Bhutan-I think that the public perception of the government and government agencies is very negative.
Obama has an approval rating of 40% and some feel that that number is actually lower. The perception is negative because his socialist agenda does not sit well with the American people.
In fact, 70% of Americans are opposed to this bill and Obama is fighting tooth and nail to keep this destructive law on the books.
What also outrages many Americans is that he and his family along with members of congress are exempt from this bill.
Most Americans feel that we will need a new president in order to get our country back on the right track because most people’s perception of Obama is negative because he goes against the will of the people.
Schools that are Public also have a very negative perception because many find our school system ineffectual and trailing behind other developed countries.
For example, the United States ranks 21st in the world in Math which is really sad and many believe the inefficiencies in our school system, the lack of true academic rigor, and the teachers union have all contributed to the US marketed decline in academic standards.
Moldova-I saw that movie and you are right. I was so angry at the end of it.
I also think that there is a public perception of biotechnology companies that might be mixed.
On the one hand a section part of the population might hate these pharmaceutical companies because the prices of their drugs are so high and people feel helpless because they need these drugs to survive.
Another section of the population might actually feel a sense of gratitude toward these companies because their research has improved the quality of life for many people and it has even allowed people to overcome fatal conditions that they otherwise would have not been able to overcome.

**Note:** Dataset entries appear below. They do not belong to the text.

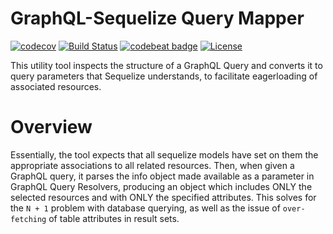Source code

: # GraphQL-Sequelize Query Mapper
[![codecov](https://codecov.io/gh/jsamchineme/graphql-sequelize-query-loader/branch/master/graph/badge.svg)](https://codecov.io/gh/jsamchineme/graphql-sequelize-query-loader)
[![Build Status](https://travis-ci.com/jsamchineme/graphql-sequelize-query-loader.svg?branch=master)](https://travis-ci.com/jsamchineme/graphql-sequelize-query-loader)
[![codebeat badge](https://codebeat.co/badges/0c5b767b-a1e4-4f4f-9feb-5911690d1077)](https://codebeat.co/projects/github-com-jsamchineme-graphql-sequelize-query-loader-master)
[![License](https://badgen.net/github/license/jsamchineme/graphql-sequelize-query-loader)](https://github.com/jsamchineme/graphql-sequelize-query-loader/blob/master/LICENCE)

This utility tool inspects the structure of a GraphQL Query and converts it to query parameters that Sequelize understands, to facilitate eagerloading of associated resources.

# Overview
Essentially, the tool expects that all sequelize models have set on them the appropriate associations to all related resources. Then, when given a GraphQL query, it parses the info object made available as a parameter in GraphQL Query Resolvers, producing an object which includes ONLY the selected resources and with ONLY the specified attributes. This solves for the `N + 1` problem with database querying, as well as the issue of `over-fetching` of table attributes in result sets.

I think that it requires a lot of money to perform research on a drug and the amount can even be one billion dollars in some cases and some of these drugs never reach the market.

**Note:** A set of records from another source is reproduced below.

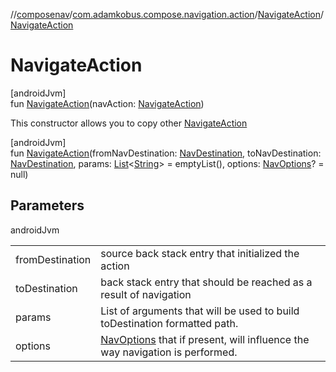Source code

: //[composenav](../../../index.md)/[com.adamkobus.compose.navigation.action](../index.md)/[NavigateAction](index.md)/[NavigateAction](-navigate-action.md)

# NavigateAction

[androidJvm]\
fun [NavigateAction](-navigate-action.md)(navAction: [NavigateAction](index.md))

This constructor allows you to copy other [NavigateAction](index.md)

[androidJvm]\
fun [NavigateAction](-navigate-action.md)(fromNavDestination: [NavDestination](../../com.adamkobus.compose.navigation.destination/-nav-destination/index.md), toNavDestination: [NavDestination](../../com.adamkobus.compose.navigation.destination/-nav-destination/index.md), params: [List](https://kotlinlang.org/api/latest/jvm/stdlib/kotlin.collections/-list/index.html)&lt;[String](https://kotlinlang.org/api/latest/jvm/stdlib/kotlin/-string/index.html)&gt; = emptyList(), options: [NavOptions](../-nav-options/index.md)? = null)

## Parameters

androidJvm

| | |
|---|---|
| fromDestination | source back stack entry that initialized the action |
| toDestination | back stack entry that should be reached as a result of navigation |
| params | List of arguments that will be used to build toDestination formatted path. |
| options | [NavOptions](../-nav-options/index.md) that if present, will influence the way navigation is performed. |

In addition, these companies also have to worry about litigation because although when the FDA approves a drug it is usually safe there are a small percentage that might have an adverse reaction and sue.
I feel that tort reform would lower the costs of pharmaceutical drugs significantly.

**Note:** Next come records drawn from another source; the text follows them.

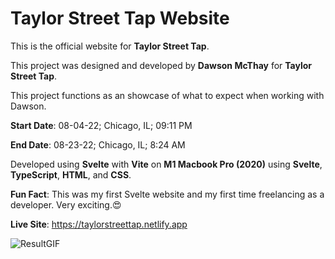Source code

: # Taylor Street Tap Website

This is the official website for **Taylor Street Tap**.

This project was designed and developed by **Dawson McThay** for **Taylor Street Tap**.

This project functions as an showcase of what to expect when working with Dawson.


**Start Date**: 08-04-22; Chicago, IL; 09:11 PM

**End Date**: 08-23-22; Chicago, IL; 8:24 AM

Developed using **Svelte** with **Vite** on **M1 Macbook Pro (2020)** using **Svelte**, **TypeScript**, **HTML**, and **CSS**.

**Fun Fact**: This was my first Svelte website and my first time freelancing as a developer. Very exciting.😍 


**Live Site**: https://taylorstreettap.netlify.app


![ResultGIF](https://user-images.githubusercontent.com/107786093/186092573-82f8c620-989d-44d6-bb66-d65961c9336d.gif)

BrickBack-I know that the tobacco industry has a very negative perception because everyone knows that cigarettes are directly linked to lung cancer, emphysema and other forms of cancer.
The movie, “The Insider” with Russell Crowe and Al Pacino really raises the level of negative public perception among the tobacco industry.
It is an account of a whistle blower played by Russell Crowe who could not pretend that cigarettes were not harmful anymore.
This movie shows how the cigarette company executives knew the dangers of cigarette smoking but the profits were so large that they did not care.
If you don’t have a negative perception of the tobacco industry, you sure will after seeing that movie.
Public perception is very relevant and can shaped public policies and even jury outcomes.
For example, the public perception of celebrity OJ Simpson is predominately negative because many felt that he got away with murder literally when he was acquitted of the murders of his ex-wife and her friend.
As a result, many believe that they threw the book at him in his last case because the public perception that the jury had was so negative and they really wanted him to pay for what they felt he did in the past.
Although the jury is supposed to judge the case on its merits OJ Simpson's public perception was so tarnished that most of the general public was actually satisfied that he got such a long prison sentence.